I just did a benchmark to compare access performance of local variables, member variables, member variables of other objects and getter setters. The benchmark increases the variable in a loop with 10 mio iterations. Here is the output:
BENCHMARK: local 101, member 1697, foreign member 151, getter setter 268
This was done on a Motorola XOOM tablet and Android 3.2. The numbers are milliseconds of execution time. Can anybody explain the deviation for the member variable to me? Especially when compared to the other object's member variable. Based on those figures it seems to be worthwhile to copy member variables to local variables before using their values in calculations. Btw, I did the same benchmark on an HTC One X and Android 4.1 and it showed the same deviation.
Are those numbers reasonable or is there a systematic error that I miss?

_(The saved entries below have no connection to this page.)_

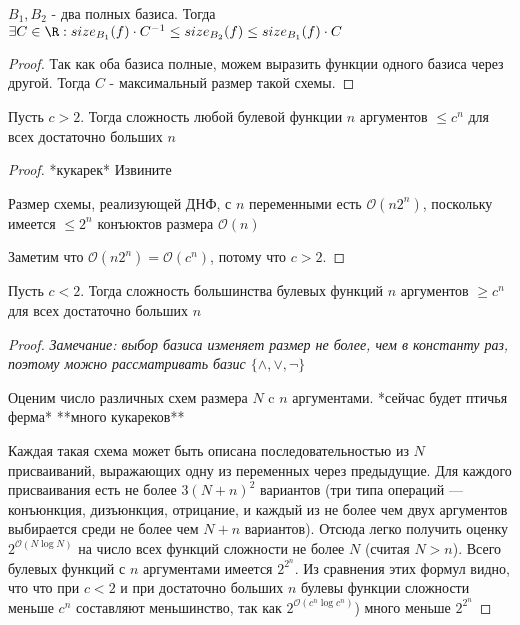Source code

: \begin{theorem}

	$B_1, B_2$ - два полных базиса. Тогда $\exists C \in \R : size_{B_1}(f)\cdot C^{-1} \leq size_{B_2}(f) \leq size_{B_1}(f)\cdot C$
	\begin{proof} \thmslashn
	
		Так как оба базиса полные, можем выразить функции одного базиса через другой. Тогда $C$ - максимальный размер такой схемы.
	\end{proof}
\end{theorem}

\begin{theorem} \thmslashn

	Пусть $c > 2$. Тогда сложность любой булевой функции $n$ аргументов $\leq c^n$ для всех достаточно больших $n$
	\begin{proof} \thmslashn
	
		*кукарек* Извините
		
		Размер схемы, реализующей ДНФ, с $n$ переменными есть $\mathcal{O}(n2^n)$, поскольку имеется $\leq 2^n$ конъюктов размера $\mathcal{O}(n)$
		
		Заметим что $\mathcal{O}(n2^n) = \mathcal{O}(c^n)$, потому что $c > 2$.
	\end{proof}
\end{theorem}

\begin{theorem} \thmslashn

	Пусть $c < 2$. Тогда сложность большинства булевых функций $n$ аргументов $\geq c^n$ для всех достаточно больших $n$
	\begin{proof} \thmslashn
	
		\textit{Замечание: выбор базиса изменяет размер не более, чем в константу раз, поэтому можно рассматривать базис $\{\land, \lor, \neg\}$}
		
		Оценим число различных схем размера $N$ c $n$ аргументами. *сейчас будет птичья ферма* **много кукареков** 
		
		Каждая такая схема может быть описана последовательностью из $N$ присваиваний, 
		выражающих одну из переменных через предыдущие. 
		Для каждого присваивания есть не более $3(N + n)^2$ вариантов
		(три типа операций — конъюнкция, дизъюнкция, отрицание, 
		и каждый из не более чем двух аргументов выбирается среди не более чем $N + n$ вариантов). 
		Отсюда легко получить оценку $2^{\mathcal{O}(N\log N)}$ на число всех функций сложности не более $N$ (считая $N > n$).
		Всего булевых функций с $n$ аргументами имеется $2^{2^n}$. 
		Из сравнения этих формул видно, что что при $c < 2$ и при достаточно больших $n$ булевы функции сложности меньше $c^n$ 
		составляют меньшинство, так как $2^{\mathcal{O}(c^n\log c^n)}$) много меньше $2^{2^n}$
	\end{proof}
\end{theorem}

Here is the benchmark function:
private int mID;
public void testMemberAccess() {
// compare access times for local variables, members, members of other classes
// and getter/setter functions
final int numIterations = 10000000;
final Item item = new Item();
int i = 0;
long start = SystemClock.elapsedRealtime();
for (int k = 0; k < numIterations; k++) {
mID++;
}
long member = SystemClock.elapsedRealtime() - start;
start = SystemClock.elapsedRealtime();
for (int k = 0; k < numIterations; k++) {
item.mID++;
}
long foreignMember = SystemClock.elapsedRealtime() - start;
start = SystemClock.elapsedRealtime();
for (int k = 0; k < numIterations; k++) {
item.setID(item.getID() + 1);
}
long getterSetter = SystemClock.elapsedRealtime() - start;
start = SystemClock.elapsedRealtime();
for (int k = 0; k < numIterations; k++) {
i++;
}
long local = SystemClock.elapsedRealtime() - start;
// just make sure nothing loops aren't optimized away?
final int dummy = item.mID + i + mID;
Log.d(Game.ENGINE_NAME, String.format("BENCHMARK: local %d, member %d, foreign member %d, getter setter %d, dummy %d",
local, member, foreignMember, getterSetter, dummy));
}
Edit:
I put each loop in a function and called them 100 times randomly. Result:
BENCHMARK: local 100, member 168, foreign member 190, getter setter 271
Looks good, thx.
The foreign object was created as final class member, not inside the functions.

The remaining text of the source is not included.